Exercise requirements
Your response should consist of the entire listing, transcribed exactly, with every image left out.

Data shown
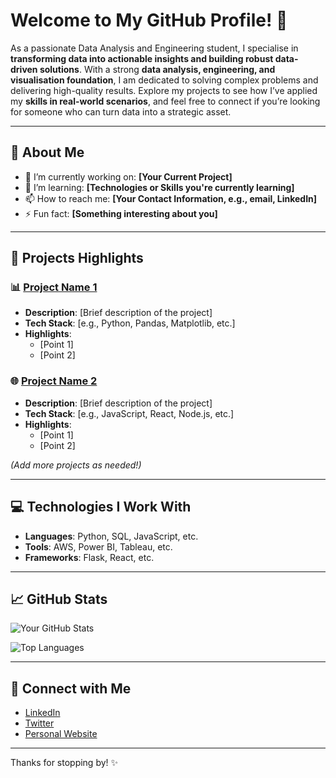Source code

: # Welcome to My GitHub Profile! 👋

As a passionate Data Analysis and Engineering student, I specialise in **transforming data into actionable insights and building robust data-driven solutions**. With a strong **data analysis, engineering, and visualisation foundation**, I am dedicated to solving complex problems and delivering high-quality results. Explore my projects to see how I’ve applied my **skills in real-world scenarios**, and feel free to connect if you’re looking for someone who can turn data into a strategic asset.

---

## 🌟 About Me

- 🔭 I’m currently working on: **[Your Current Project]**
- 🌱 I’m learning: **[Technologies or Skills you're currently learning]**
- 📫 How to reach me: **[Your Contact Information, e.g., email, LinkedIn]**
- ⚡ Fun fact: **[Something interesting about you]**

---

## 🚀 Projects Highlights

### 📊 [Project Name 1](link-to-repo-or-demo)
- **Description**: [Brief description of the project]
- **Tech Stack**: [e.g., Python, Pandas, Matplotlib, etc.]
- **Highlights**:
  - [Point 1]
  - [Point 2]

### 🌐 [Project Name 2](link-to-repo-or-demo)
- **Description**: [Brief description of the project]
- **Tech Stack**: [e.g., JavaScript, React, Node.js, etc.]
- **Highlights**:
  - [Point 1]
  - [Point 2]

*(Add more projects as needed!)*

---

## 💻 Technologies I Work With
- **Languages**: Python, SQL, JavaScript, etc.
- **Tools**: AWS, Power BI, Tableau, etc.
- **Frameworks**: Flask, React, etc.

---

## 📈 GitHub Stats

![Your GitHub Stats](https://github-readme-stats.vercel.app/api?username=your-username&show_icons=true&theme=radical)

![Top Languages](https://github-readme-stats.vercel.app/api/top-langs/?username=your-username&layout=compact&theme=radical)

---

## 🤝 Connect with Me

- [LinkedIn](https://linkedin.com/in/your-profile)
- [Twitter](https://twitter.com/your-handle)
- [Personal Website](https://yourwebsite.com)

---

Thanks for stopping by! ✨
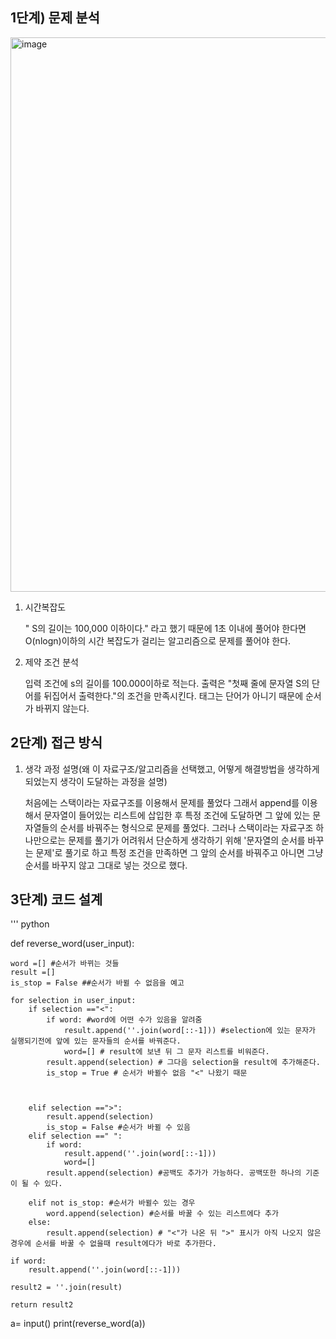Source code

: ## 1단계) 문제 분석
<img width="887" alt="image" src="https://github.com/user-attachments/assets/8f1b4ae5-9a49-4d08-87ef-410726965bc2">



1. 시간복잡도

    " S의 길이는 100,000 이하이다." 라고 했기 때문에 1초 이내에 풀어야 한다면 O(nlogn)이하의 시간 복잡도가 걸리는 알고리즘으로 문제를 풀어야 한다. 



2. 제약 조건 분석
   
    입력 조건에 s의 길이를 100.000이하로 적는다.
    출력은 "첫째 줄에 문자열 S의 단어를 뒤집어서 출력한다."의 조건을 만족시킨다.
    태그는 단어가 아니기 때문에 순서가 바뀌지 않는다.
    

## 2단계) 접근 방식

1. 생각 과정 설명(왜 이 자료구조/알고리즘을 선택했고, 어떻게 해결방법을 생각하게 되었는지 생각이 도달하는 과정을 설명)

   
    처음에는 스택이라는 자료구조를 이용해서 문제를 풀었다 그래서 append를 이용해서 문자열이 들어있는 리스트에 삽입한 후 특정 조건에 도달하면 그 앞에 있는 문자열들의 순서를 바꿔주는 형식으로 문제를 풀었다.
    그러나 스택이라는 자료구조 하나만으로는 문제를 풀기가 어려워서 단순하게 생각하기 위해 '문자열의 순서를 바꾸는 문제'로 풀기로 하고 특정 조건을 만족하면 그 앞의 순서를 바꿔주고
    아니면 그냥 순서를 바꾸지 않고 그대로 넣는 것으로 했다.   

## 3단계) 코드 설계
''' python

def reverse_word(user_input):
    
    word =[] #순서가 바뀌는 것들
    result =[]
    is_stop = False ##순서가 바뀔 수 없음을 예고
    
    for selection in user_input:
        if selection =="<":
            if word: #word에 어떤 수가 있음을 알려줌
                result.append(''.join(word[::-1])) #selection에 있는 문자가 실행되기전에 앞에 있는 문자들의 순서를 바꿔준다.
                word=[] # result에 보낸 뒤 그 문자 리스트를 비워준다.
            result.append(selection) # 그다음 selection을 result에 추가해준다.
            is_stop = True # 순서가 바뀔수 없음 "<" 나왔기 때문      
            
                
    
        elif selection ==">":
            result.append(selection)
            is_stop = False #순서가 바뀔 수 있음
        elif selection ==" ":
            if word:
                result.append(''.join(word[::-1]))
                word=[]
            result.append(selection) #공백도 추가가 가능하다. 공백또한 하나의 기준이 될 수 있다.
            
        elif not is_stop: #순서가 바뀔수 있는 경우
            word.append(selection) #순서를 바꿀 수 있는 리스트에다 추가
        else:
            result.append(selection) # "<"가 나온 뒤 ">" 표시가 아직 나오지 않은 경우에 순서를 바꿀 수 없을때 result에다가 바로 추가한다.
            
    if word:
        result.append(''.join(word[::-1]))
    
    result2 = ''.join(result)
        
    return result2
a= input()
print(reverse_word(a))            


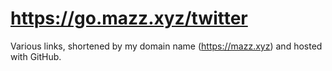 # https://go.mazz.xyz/twitter
Various links, shortened by my domain name (https://mazz.xyz) and hosted with GitHub.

Your response
Source code

: # Welcome to My GitHub Profile! 👋

As a passionate Data Analysis and Engineering student, I specialise in **transforming data into actionable insights and building robust data-driven solutions**. With a strong **data analysis, engineering, and visualisation foundation**, I am dedicated to solving complex problems and delivering high-quality results. Explore my projects to see how I’ve applied my **skills in real-world scenarios**, and feel free to connect if you’re looking for someone who can turn data into a strategic asset.

---

## 🌟 About Me

- 🔭 I’m currently working on: **[Your Current Project]**
- 🌱 I’m learning: **[Technologies or Skills you're currently learning]**
- 📫 How to reach me: **[Your Contact Information, e.g., email, LinkedIn]**
- ⚡ Fun fact: **[Something interesting about you]**

---

## 🚀 Projects Highlights

### 📊 [Project Name 1](link-to-repo-or-demo)
- **Description**: [Brief description of the project]
- **Tech Stack**: [e.g., Python, Pandas, Matplotlib, etc.]
- **Highlights**:
  - [Point 1]
  - [Point 2]

### 🌐 [Project Name 2](link-to-repo-or-demo)
- **Description**: [Brief description of the project]
- **Tech Stack**: [e.g., JavaScript, React, Node.js, etc.]
- **Highlights**:
  - [Point 1]
  - [Point 2]

*(Add more projects as needed!)*

---

## 💻 Technologies I Work With
- **Languages**: Python, SQL, JavaScript, etc.
- **Tools**: AWS, Power BI, Tableau, etc.
- **Frameworks**: Flask, React, etc.

---

## 📈 GitHub Stats

![Your GitHub Stats](https://github-readme-stats.vercel.app/api?username=your-username&show_icons=true&theme=radical)

![Top Languages](https://github-readme-stats.vercel.app/api/top-langs/?username=your-username&layout=compact&theme=radical)

---

## 🤝 Connect with Me

- [LinkedIn](https://linkedin.com/in/your-profile)
- [Twitter](https://twitter.com/your-handle)
- [Personal Website](https://yourwebsite.com)

---

Thanks for stopping by! ✨
Source code

: ## 1단계) 문제 분석
<img width="887" alt="image" src="https://github.com/user-attachments/assets/8f1b4ae5-9a49-4d08-87ef-410726965bc2">



1. 시간복잡도

    " S의 길이는 100,000 이하이다." 라고 했기 때문에 1초 이내에 풀어야 한다면 O(nlogn)이하의 시간 복잡도가 걸리는 알고리즘으로 문제를 풀어야 한다. 



2. 제약 조건 분석
   
    입력 조건에 s의 길이를 100.000이하로 적는다.
    출력은 "첫째 줄에 문자열 S의 단어를 뒤집어서 출력한다."의 조건을 만족시킨다.
    태그는 단어가 아니기 때문에 순서가 바뀌지 않는다.
    

## 2단계) 접근 방식

1. 생각 과정 설명(왜 이 자료구조/알고리즘을 선택했고, 어떻게 해결방법을 생각하게 되었는지 생각이 도달하는 과정을 설명)

   
    처음에는 스택이라는 자료구조를 이용해서 문제를 풀었다 그래서 append를 이용해서 문자열이 들어있는 리스트에 삽입한 후 특정 조건에 도달하면 그 앞에 있는 문자열들의 순서를 바꿔주는 형식으로 문제를 풀었다.
    그러나 스택이라는 자료구조 하나만으로는 문제를 풀기가 어려워서 단순하게 생각하기 위해 '문자열의 순서를 바꾸는 문제'로 풀기로 하고 특정 조건을 만족하면 그 앞의 순서를 바꿔주고
    아니면 그냥 순서를 바꾸지 않고 그대로 넣는 것으로 했다.   

## 3단계) 코드 설계
''' python

def reverse_word(user_input):
    
    word =[] #순서가 바뀌는 것들
    result =[]
    is_stop = False ##순서가 바뀔 수 없음을 예고
    
    for selection in user_input:
        if selection =="<":
            if word: #word에 어떤 수가 있음을 알려줌
                result.append(''.join(word[::-1])) #selection에 있는 문자가 실행되기전에 앞에 있는 문자들의 순서를 바꿔준다.
                word=[] # result에 보낸 뒤 그 문자 리스트를 비워준다.
            result.append(selection) # 그다음 selection을 result에 추가해준다.
            is_stop = True # 순서가 바뀔수 없음 "<" 나왔기 때문      
            
                
    
        elif selection ==">":
            result.append(selection)
            is_stop = False #순서가 바뀔 수 있음
        elif selection ==" ":
            if word:
                result.append(''.join(word[::-1]))
                word=[]
            result.append(selection) #공백도 추가가 가능하다. 공백또한 하나의 기준이 될 수 있다.
            
        elif not is_stop: #순서가 바뀔수 있는 경우
            word.append(selection) #순서를 바꿀 수 있는 리스트에다 추가
        else:
            result.append(selection) # "<"가 나온 뒤 ">" 표시가 아직 나오지 않은 경우에 순서를 바꿀 수 없을때 result에다가 바로 추가한다.
            
    if word:
        result.append(''.join(word[::-1]))
    
    result2 = ''.join(result)
        
    return result2
a= input()
print(reverse_word(a))            


 # https://go.mazz.xyz/twitter
Various links, shortened by my domain name (https://mazz.xyz) and hosted with GitHub.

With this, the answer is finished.